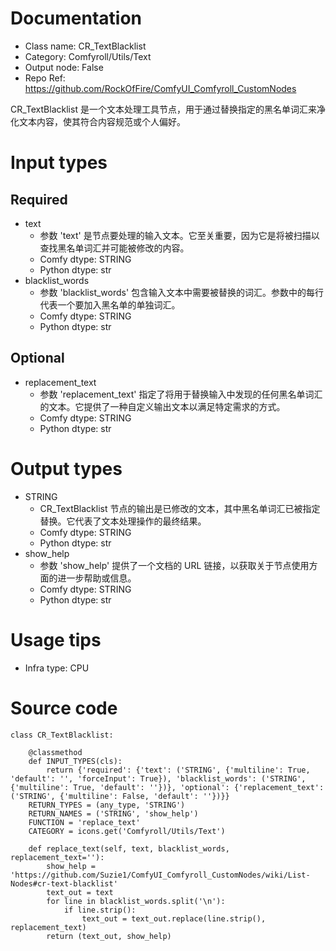 # Documentation
- Class name: CR_TextBlacklist
- Category: Comfyroll/Utils/Text
- Output node: False
- Repo Ref: https://github.com/RockOfFire/ComfyUI_Comfyroll_CustomNodes

CR_TextBlacklist 是一个文本处理工具节点，用于通过替换指定的黑名单词汇来净化文本内容，使其符合内容规范或个人偏好。

# Input types
## Required
- text
    - 参数 'text' 是节点要处理的输入文本。它至关重要，因为它是将被扫描以查找黑名单词汇并可能被修改的内容。
    - Comfy dtype: STRING
    - Python dtype: str
- blacklist_words
    - 参数 'blacklist_words' 包含输入文本中需要被替换的词汇。参数中的每行代表一个要加入黑名单的单独词汇。
    - Comfy dtype: STRING
    - Python dtype: str
## Optional
- replacement_text
    - 参数 'replacement_text' 指定了将用于替换输入中发现的任何黑名单词汇的文本。它提供了一种自定义输出文本以满足特定需求的方式。
    - Comfy dtype: STRING
    - Python dtype: str

# Output types
- STRING
    - CR_TextBlacklist 节点的输出是已修改的文本，其中黑名单词汇已被指定替换。它代表了文本处理操作的最终结果。
    - Comfy dtype: STRING
    - Python dtype: str
- show_help
    - 参数 'show_help' 提供了一个文档的 URL 链接，以获取关于节点使用方面的进一步帮助或信息。
    - Comfy dtype: STRING
    - Python dtype: str

# Usage tips
- Infra type: CPU

# Source code
```
class CR_TextBlacklist:

    @classmethod
    def INPUT_TYPES(cls):
        return {'required': {'text': ('STRING', {'multiline': True, 'default': '', 'forceInput': True}), 'blacklist_words': ('STRING', {'multiline': True, 'default': ''})}, 'optional': {'replacement_text': ('STRING', {'multiline': False, 'default': ''})}}
    RETURN_TYPES = (any_type, 'STRING')
    RETURN_NAMES = ('STRING', 'show_help')
    FUNCTION = 'replace_text'
    CATEGORY = icons.get('Comfyroll/Utils/Text')

    def replace_text(self, text, blacklist_words, replacement_text=''):
        show_help = 'https://github.com/Suzie1/ComfyUI_Comfyroll_CustomNodes/wiki/List-Nodes#cr-text-blacklist'
        text_out = text
        for line in blacklist_words.split('\n'):
            if line.strip():
                text_out = text_out.replace(line.strip(), replacement_text)
        return (text_out, show_help)
```
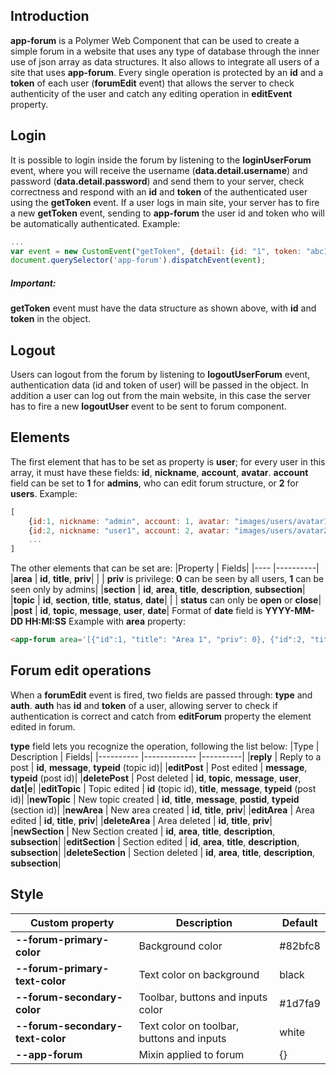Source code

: ## Introduction
**app-forum** is a Polymer Web Component that can be used to create a simple forum in a website that uses any type of database through the inner use of json array as data structures. It also allows to integrate all users of a site that uses **app-forum**.
Every single operation is protected by an **id** and a **token** of each user (**forumEdit** event) that allows the server to check authenticity of the user and catch any editing operation in **editEvent** property.
 
## Login
It is possible to login inside the forum by listening to the **loginUserForum** event, where you will receive the username (**data.detail.username**) and password (**data.detail.password**) and send them to your server, check correctness and respond with an **id** and **token** of the authenticated user using the **getToken** event.
If a user logs in main site, your server has to fire a new **getToken** event, sending to **app-forum** the user id and token who will be automatically authenticated.
Example:
```javascript
...
var event = new CustomEvent("getToken", {detail: {id: "1", token: "abc1234"}});
document.querySelector('app-forum').dispatchEvent(event);
```
##### Important: 
**getToken** event must have the data structure as shown above, with **id** and **token** in the object.
 
## Logout
Users can logout from the forum by listening to **logoutUserForum** event, authentication data (id and token of user) will be passed in the object.
In addition a user can log out from the main website, in this case the server has to fire a new **logoutUser** event to be sent to forum component.
 
## Elements
The first element that has to be set as property is **user**; for every user in this array,
it must have these fields: **id**, **nickname**, **account**, **avatar**.
**account** field can be set to **1** for __admins__, who can edit forum structure, or **2** for __users__.
Example:
```javascript
[
    {id:1, nickname: "admin", account: 1, avatar: "images/users/avatar1.jpg"},
    {id:2, nickname: "user1", account: 2, avatar: "images/users/avatar2.jpg"},
    ...
]
```
The other elements that can be set are:
|Property    | Fields|
|----        |----------|
|**area**      | **id**, **title**, **priv**|
|              | **priv** is privilege: **0** can be seen by all users, **1** can be seen only by admins|
|**section**   | **id**, **area**, **title**, **description**, **subsection**|
|**topic**     | **id**, **section**, **title**, **status**, **date**|
|              | **status** can only be **open** or **close**|
|**post**      | **id**, **topic**, **message**, **user**, **date**|
Format of **date** field is **YYYY-MM-DD HH:MI:SS**
Example with **area** property:
```html
<app-forum area='[{"id":1, "title": "Area 1", "priv": 0}, {"id":2, "title": "Area 2", "priv": 1}]'></app-forum>
```
## Forum edit operations
When a **forumEdit** event is fired, two fields are passed through: **type** and **auth**.
**auth** has **id** and **token** of a user, allowing server to check if authentication is correct and catch from **editForum** property the element edited in forum.
 
**type** field lets you recognize the operation, following the list below:
|Type            | Description           | Fields|
|----------      |-------------          |----------|
|**reply**         | Reply to a post       | **id**, **message**, **typeid** (topic id)|
|**editPost**      | Post edited           | **message**, **typeid** (post id)|
|**deletePost**    | Post deleted          | **id**, **topic**, **message**, **user**, **dat|e**|
|**editTopic**     | Topic edited          | **id** (topic id), **title**, **message**, **typeid** (post id)|
|**newTopic**      | New topic created     | **id**, **title**, **message**, **postid**, **typeid** (section id)|
|**newArea**       | New area created      | **id**, **title**, **priv**|
|**editArea**      | Area edited           | **id**, **title**, **priv**|
|**deleteArea**    | Area deleted          | **id**, **title**, **priv**|
|**newSection**    | New Section created   | **id**, **area**, **title**, **description**, **subsection**|
|**editSection**   | Section edited        | **id**, **area**, **title**, **description**, **subsection**|
|**deleteSection** | Section deleted       | **id**, **area**, **title**, **description**, **subsection**|     
 
## Style
|Custom property                 | Description                               | Default|
|----------------                |-------------                              |----------|
|**--forum-primary-color**         | Background color                          | #82bfc8|
|**--forum-primary-text-color**    | Text color on background                  | black|
|**--forum-secondary-color**       | Toolbar, buttons and inputs color         | #1d7fa9|
|**--forum-secondary-text-color**  | Text color on toolbar, buttons and inputs | white|
|**--app-forum**                   | Mixin applied to forum                    | {}|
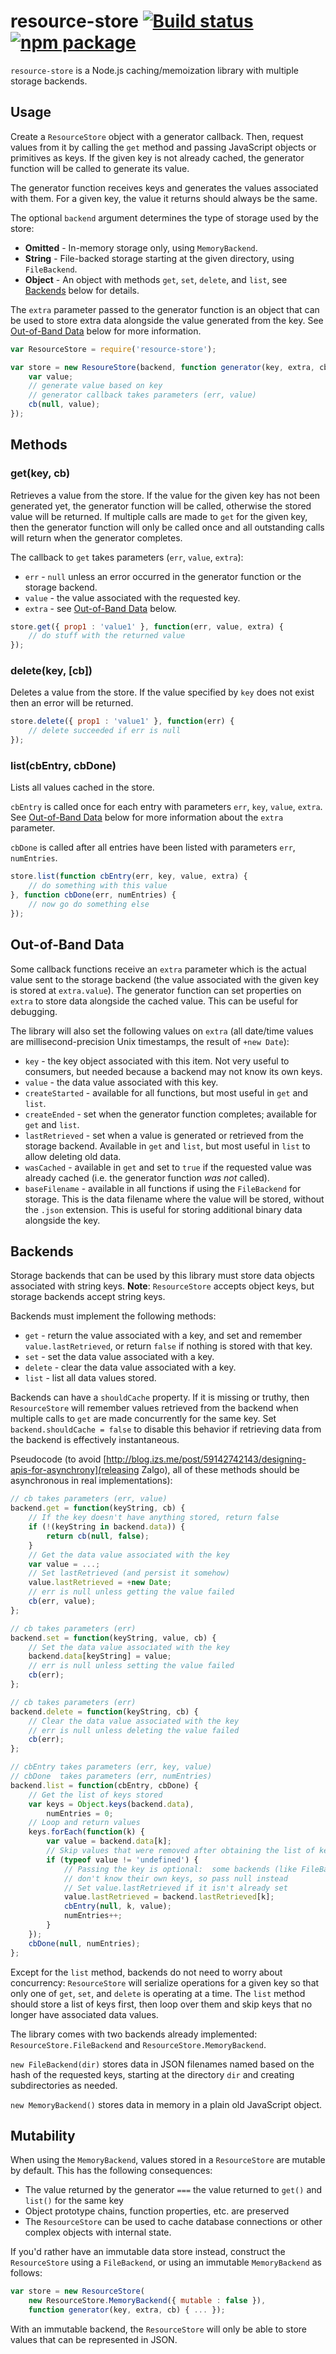 # resource-store [![Build status](https://img.shields.io/travis/nylen/resource-store.svg?style=flat)](https://travis-ci.org/nylen/resource-store) [![npm package](http://img.shields.io/npm/v/resource-store.svg?style=flat)](https://www.npmjs.org/package/resource-store)

`resource-store` is a Node.js caching/memoization library with multiple storage
backends.

## Usage

Create a `ResourceStore` object with a generator callback.  Then, request
values from it by calling the `get` method and passing JavaScript objects or
primitives as keys.  If the given key is not already cached, the generator
function will be called to generate its value.

The generator function receives keys and generates the values associated with
them.  For a given key, the value it returns should always be the same.

The optional `backend` argument determines the type of storage used by the store:

- **Omitted** - In-memory storage only, using `MemoryBackend`.
- **String** - File-backed storage starting at the given directory, using
  `FileBackend`.
- **Object** - An object with methods `get`, `set`, `delete`, and `list`, see
  [Backends](#backends) below for details.

The `extra` parameter passed to the generator function is an object that can be
used to store extra data alongside the value generated from the key.  See
[Out-of-Band Data](#out-of-band-data) below for more information.

```js
var ResourceStore = require('resource-store');

var store = new ResoureStore(backend, function generator(key, extra, cb) {
    var value;
    // generate value based on key
    // generator callback takes parameters (err, value)
    cb(null, value);
});
```

## Methods

### get(key, cb)

Retrieves a value from the store.  If the value for the given key has not been
generated yet, the generator function will be called, otherwise the stored
value will be returned.  If multiple calls are made to `get` for the given key,
then the generator function will only be called once and all outstanding calls
will return when the generator completes.

The callback to `get` takes parameters (`err`, `value`, `extra`):

- `err` - `null` unless an error occurred in the generator function or the
  storage backend.
- `value` - the value associated with the requested key.
- `extra` - see [Out-of-Band Data](#out-of-band-data) below.

```js
store.get({ prop1 : 'value1' }, function(err, value, extra) {
    // do stuff with the returned value
});
```

### delete(key, [cb])

Deletes a value from the store.  If the value specified by `key` does not exist
then an error will be returned.

```js
store.delete({ prop1 : 'value1' }, function(err) {
    // delete succeeded if err is null
});
```

### list(cbEntry, cbDone)

Lists all values cached in the store.

`cbEntry` is called once for each entry with parameters `err`, `key`, `value`,
`extra`.  See [Out-of-Band Data](#out-of-band-data) below for more information
about the `extra` parameter.

`cbDone` is called after all entries have been listed with parameters `err`,
`numEntries`.

```js
store.list(function cbEntry(err, key, value, extra) {
    // do something with this value
}, function cbDone(err, numEntries) {
    // now go do something else
});
```

## Out-of-Band Data

Some callback functions receive an `extra` parameter which is the actual value
sent to the storage backend (the value associated with the given key is stored
at `extra.value`).  The generator function can set properties on `extra` to
store data alongside the cached value.  This can be useful for debugging.

The library will also set the following values on `extra` (all date/time values
are millisecond-precision Unix timestamps, the result of `+new Date`):

- `key` - the key object associated with this item.  Not very useful to
  consumers, but needed because a backend may not know its own keys.
- `value` - the data value associated with this key.
- `createStarted` - available for all functions, but most useful in `get` and
  `list`.
- `createEnded` - set when the generator function completes; available for
  `get` and `list`.
- `lastRetrieved` - set when a value is generated or retrieved from the storage
  backend.  Available in `get` and `list`, but most useful in `list` to allow
  deleting old data.
- `wasCached` - available in `get` and set to `true` if the requested value was
  already cached (i.e. the generator function *was not* called).
- `baseFilename` - available in all functions if using the `FileBackend` for
  storage.  This is the data filename where the value will be stored, without
  the `.json` extension.  This is useful for storing additional binary data
  alongside the key.

## Backends

Storage backends that can be used by this library must store data objects
associated with string keys.  **Note**: `ResourceStore` accepts object keys,
but storage backends accept string keys.

Backends must implement the following methods:

- `get` - return the value associated with a key, and set and remember
  `value.lastRetrieved`, or return `false` if nothing is stored with that key.
- `set` - set the data value associated with a key.
- `delete` - clear the data value associated with a key.
- `list` - list all data values stored.

Backends can have a `shouldCache` property.  If it is missing or truthy, then
`ResourceStore` will remember values retrieved from the backend when multiple
calls to `get` are made concurrently for the same key.  Set
`backend.shouldCache = false` to disable this behavior if retrieving data from
the backend is effectively instantaneous.

Pseudocode (to avoid
[http://blog.izs.me/post/59142742143/designing-apis-for-asynchrony](releasing Zalgo),
all of these methods should be asynchronous in real implementations):

```js
// cb takes parameters (err, value)
backend.get = function(keyString, cb) {
    // If the key doesn't have anything stored, return false
    if (!(keyString in backend.data)) {
        return cb(null, false);
    }
    // Get the data value associated with the key
    var value = ...;
    // Set lastRetrieved (and persist it somehow)
    value.lastRetrieved = +new Date;
    // err is null unless getting the value failed
    cb(err, value);
};

// cb takes parameters (err)
backend.set = function(keyString, value, cb) {
    // Set the data value associated with the key
    backend.data[keyString] = value;
    // err is null unless setting the value failed
    cb(err);
};

// cb takes parameters (err)
backend.delete = function(keyString, cb) {
    // Clear the data value associated with the key
    // err is null unless deleting the value failed
    cb(err);
};

// cbEntry takes parameters (err, key, value)
// cbDone  takes parameters (err, numEntries)
backend.list = function(cbEntry, cbDone) {
    // Get the list of keys stored
    var keys = Object.keys(backend.data),
        numEntries = 0;
    // Loop and return values
    keys.forEach(function(k) {
        var value = backend.data[k];
        // Skip values that were removed after obtaining the list of keys
        if (typeof value != 'undefined') {
            // Passing the key is optional:  some backends (like FileBackend)
            // don't know their own keys, so pass null instead
            // Set value.lastRetrieved if it isn't already set
            value.lastRetrieved = backend.lastRetrieved[k];
            cbEntry(null, k, value);
            numEntries++;
        }
    });
    cbDone(null, numEntries);
};
```

Except for the `list` method, backends do not need to worry about concurrency:
`ResourceStore` will serialize operations for a given key so that only one of
`get`, `set`, and `delete` is operating at a time.  The `list` method should
store a list of keys first, then loop over them and skip keys that no longer
have associated data values.

The library comes with two backends already implemented:
`ResourceStore.FileBackend` and `ResourceStore.MemoryBackend`.

`new FileBackend(dir)` stores data in JSON filenames named based on the hash of
the requested keys, starting at the directory `dir` and creating subdirectories
as needed.

`new MemoryBackend()` stores data in memory in a plain old JavaScript object.

## Mutability

When using the `MemoryBackend`, values stored in a `ResourceStore` are mutable
by default.  This has the following consequences:

- The value returned by the generator `===` the value returned to `get()` and
  `list()` for the same key
- Object prototype chains, function properties, etc. are preserved
- The `ResourceStore` can be used to cache database connections or other
  complex objects with internal state.

If you'd rather have an immutable data store instead, construct the
`ResourceStore` using a `FileBackend`, or using an immutable `MemoryBackend` as
follows:

```js
var store = new ResourceStore(
    new ResourceStore.MemoryBackend({ mutable : false }),
    function generator(key, extra, cb) { ... });
```

With an immutable backend, the `ResourceStore` will only be able to store
values that can be represented in JSON.
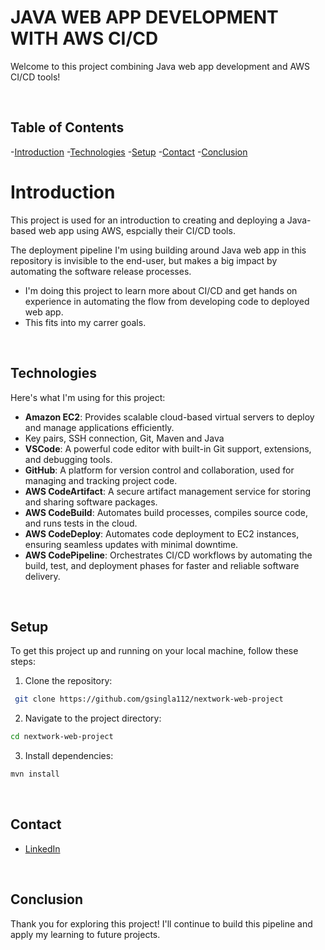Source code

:# JAVA WEB APP DEVELOPMENT WITH AWS CI/CD

Welcome to this project combining Java web app development and AWS CI/CD tools!

<br>

## Table of Contents
-[Introduction](#introduction)
-[Technologies](#technologies)
-[Setup](#setup)
-[Contact](#contact)
-[Conclusion](#conclusion)


# Introduction
This project is used for an introduction to creating and deploying a Java-based web app using AWS, espcially their CI/CD tools.

The deployment pipeline I'm using building around Java web app in this repository is invisible to the end-user, but makes a big impact by automating the software release processes.

- I'm doing this project to learn more about CI/CD and get hands on experience in automating the flow from developing code to deployed web app.
- This fits into my carrer goals.

<br>

## Technologies
Here's what I'm using for this project:

- **Amazon EC2**: Provides scalable cloud-based virtual servers to deploy and manage applications efficiently.
- Key pairs, SSH connection, Git, Maven and Java
- **VSCode**: A powerful code editor with built-in Git support, extensions, and debugging tools.
- **GitHub**: A platform for version control and collaboration, used for managing and tracking project code.
- **AWS CodeArtifact**: A secure artifact management service for storing and sharing software packages.
- **AWS CodeBuild**: Automates build processes, compiles source code, and runs tests in the cloud.
- **AWS CodeDeploy**: Automates code deployment to EC2 instances, ensuring seamless updates with minimal downtime.
- **AWS CodePipeline**: Orchestrates CI/CD workflows by automating the build, test, and deployment phases for faster and reliable software delivery.

<br>

## Setup
To get this project up and running on your local machine, follow these steps:

1. Clone the repository:
  ```bash
   git clone https://github.com/gsingla112/nextwork-web-project
  ```
2. Navigate to the project directory:
  ```bash
  cd nextwork-web-project
  ```
3. Install dependencies:
  ```bash
  mvn install
  ```
<br>

## Contact
- [LinkedIn](www.linkedin.com/in/girish-singla7b1021231)

<br>

## Conclusion
Thank  you for exploring this project! I'll continue to build this pipeline and apply my learning to future projects.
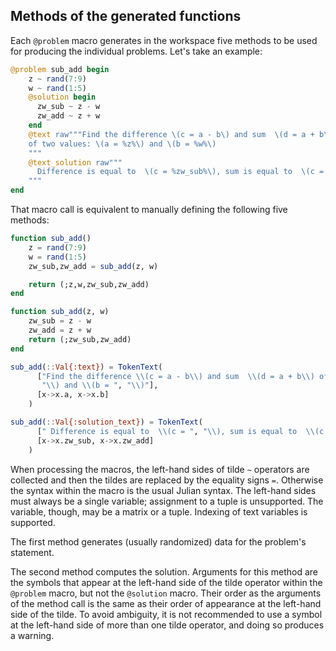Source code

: ## Methods of the generated functions

Each `@problem` macro generates in the workspace five methods to be used for
producing the individual problems. Let's take an example:
```julia
@problem sub_add begin
    z ~ rand(7:9)
    w ~ rand(1:5)
    @solution begin
      zw_sub ~ z - w
      zw_add ~ z + w
    end
    @text raw"""Find the difference \(c = a - b\) and sum  \(d = a + b\)
    of two values: \(a = %z%\) and \(b = %w%\)
    """
    @text_solution raw"""
      Difference is equal to  \(c = %zw_sub%\), sum is equal to  \(c = %zw_add%\)
    """
end
```

That macro call is equivalent to manually defining the following five methods:

```julia
function sub_add() 
    z = rand(7:9)
    w = rand(1:5)
    zw_sub,zw_add = sub_add(z, w)

    return (;z,w,zw_sub,zw_add)
end

function sub_add(z, w)
    zw_sub = z - w
    zw_add = z + w
    return (;zw_sub,zw_add)
end

sub_add(::Val{:text}) = TokenText(
      ["Find the difference \\(c = a - b\\) and sum  \\(d = a + b\\) of two values: \\(a = ",
       "\\) and \\(b = ", "\\)"],
      [x->x.a, x->x.b]
    )

sub_add(::Val{:solution_text}) = TokenText(
      [" Difference is equal to  \\(c = ", "\\), sum is equal to  \\(c = ", "\\)"],
      [x->x.zw_sub, x->x.zw_add]
    )

```
When processing the macros, the left-hand sides of tilde `~` operators are collected
and then the tildes are replaced by the equality signs `=`. Otherwise the syntax
within the macro is the usual Julian syntax. The left-hand sides must always
be a single variable; assignment to a tuple is unsupported. The variable, though,
may be a matrix or a tuple. Indexing of text variables is supported.

The first method generates (usually randomized) data for the problem's statement.

The second method computes the solution. Arguments for this method are the symbols that 
appear at the left-hand side of the tilde operator within the `@problem` macro,
but not the `@solution` macro. Their order as the arguments of the method call is the same
as their order of appearance at the left-hand side of the tilde. 
To avoid ambiguity, it is not recommended to use a symbol at the left-hand side
of more than one tilde operator, and doing so produces a warning.

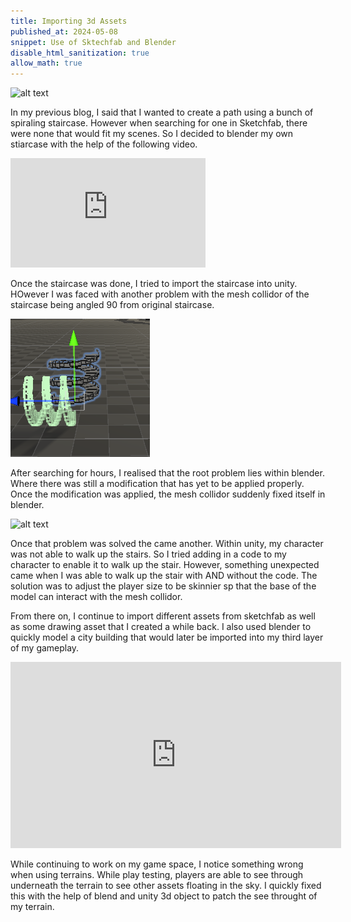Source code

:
 ```yaml
---
title: Importing 3d Assets
published_at: 2024-05-08
snippet: Use of Sktechfab and Blender
disable_html_sanitization: true
allow_math: true
---
```


![alt text](jpg/StairCaseBlender.png)

In my previous blog, I said that I wanted to create a path using a bunch of spiraling staircase. However when searching for one in Sketchfab, there were none that would fit my scenes. So I decided to blender my own stiarcase with the help of the following video.

<iframe width="312" height="175" src="https://www.youtube.com/embed/yVMKp5ACfVQ" title="how to make a spiral staircase in blender" frameborder="0" allow="accelerometer; autoplay; clipboard-write; encrypted-media; gyroscope; picture-in-picture; web-share" referrerpolicy="strict-origin-when-cross-origin" allowfullscreen></iframe>

<p>Once the staircase was done, I tried to import the staircase into unity. HOwever I was faced with another problem with the mesh collidor of the staircase being angled 90 from original staircase.</p>

![alt text](../static/jpg/MeshCollidor.png)

After searching for hours, I realised that the root problem lies within blender. Where there was still a modification that has yet to be applied properly. Once the modification was applied, the mesh collidor suddenly fixed itself in blender.

![alt text](jpg/WalkableStair.png)

<p>Once that problem was solved the came another. Within unity, my character was not able to walk up the stairs. So I tried adding in a code to my character to enable it to walk up the stair. However, something unexpected came when I was able to walk up the stair with AND without the code. The solution was to adjust the player size to be skinnier sp that the base of the model can interact with the mesh collidor.</p>   


<p>From there on, I continue to import different assets from sketchfab as well as some drawing asset that I created a while back. I also used blender to quickly model a city building that would later be imported into my third layer of my gameplay.</p>


<iframe width="529" height="298" src="https://www.youtube.com/embed/gTXZerSGz3I" title="How to Make City Buildings in Blender 3D" frameborder="0" allow="accelerometer; autoplay; clipboard-write; encrypted-media; gyroscope; picture-in-picture; web-share" referrerpolicy="strict-origin-when-cross-origin" allowfullscreen></iframe>

<p>While continuing to work on my game space, I notice something wrong when using terrains. While play testing, players are able to see through underneath the terrain to see other assets floating in the sky. I quickly fixed this with the help of blend and unity 3d object to patch the see throught of my terrain.</p>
..........
WHAT TO WORK ON: Print the material above word for word, first line through the line with "- CR_TextBlacklist 节点的输出是已修改的文本，其中黑名单词汇已被指定替换。它代表了文本处理操作的最终结果。", and leave every picture out.

TASK RESULT:
 # Documentation
- Class name: CR_TextBlacklist
- Category: Comfyroll/Utils/Text
- Output node: False
- Repo Ref: https://github.com/RockOfFire/ComfyUI_Comfyroll_CustomNodes

CR_TextBlacklist 是一个文本处理工具节点，用于通过替换指定的黑名单词汇来净化文本内容，使其符合内容规范或个人偏好。

# Input types
## Required
- text
    - 参数 'text' 是节点要处理的输入文本。它至关重要，因为它是将被扫描以查找黑名单词汇并可能被修改的内容。
    - Comfy dtype: STRING
    - Python dtype: str
- blacklist_words
    - 参数 'blacklist_words' 包含输入文本中需要被替换的词汇。参数中的每行代表一个要加入黑名单的单独词汇。
    - Comfy dtype: STRING
    - Python dtype: str
## Optional
- replacement_text
    - 参数 'replacement_text' 指定了将用于替换输入中发现的任何黑名单词汇的文本。它提供了一种自定义输出文本以满足特定需求的方式。
    - Comfy dtype: STRING
    - Python dtype: str

# Output types
- STRING
    - CR_TextBlacklist 节点的输出是已修改的文本，其中黑名单词汇已被指定替换。它代表了文本处理操作的最终结果。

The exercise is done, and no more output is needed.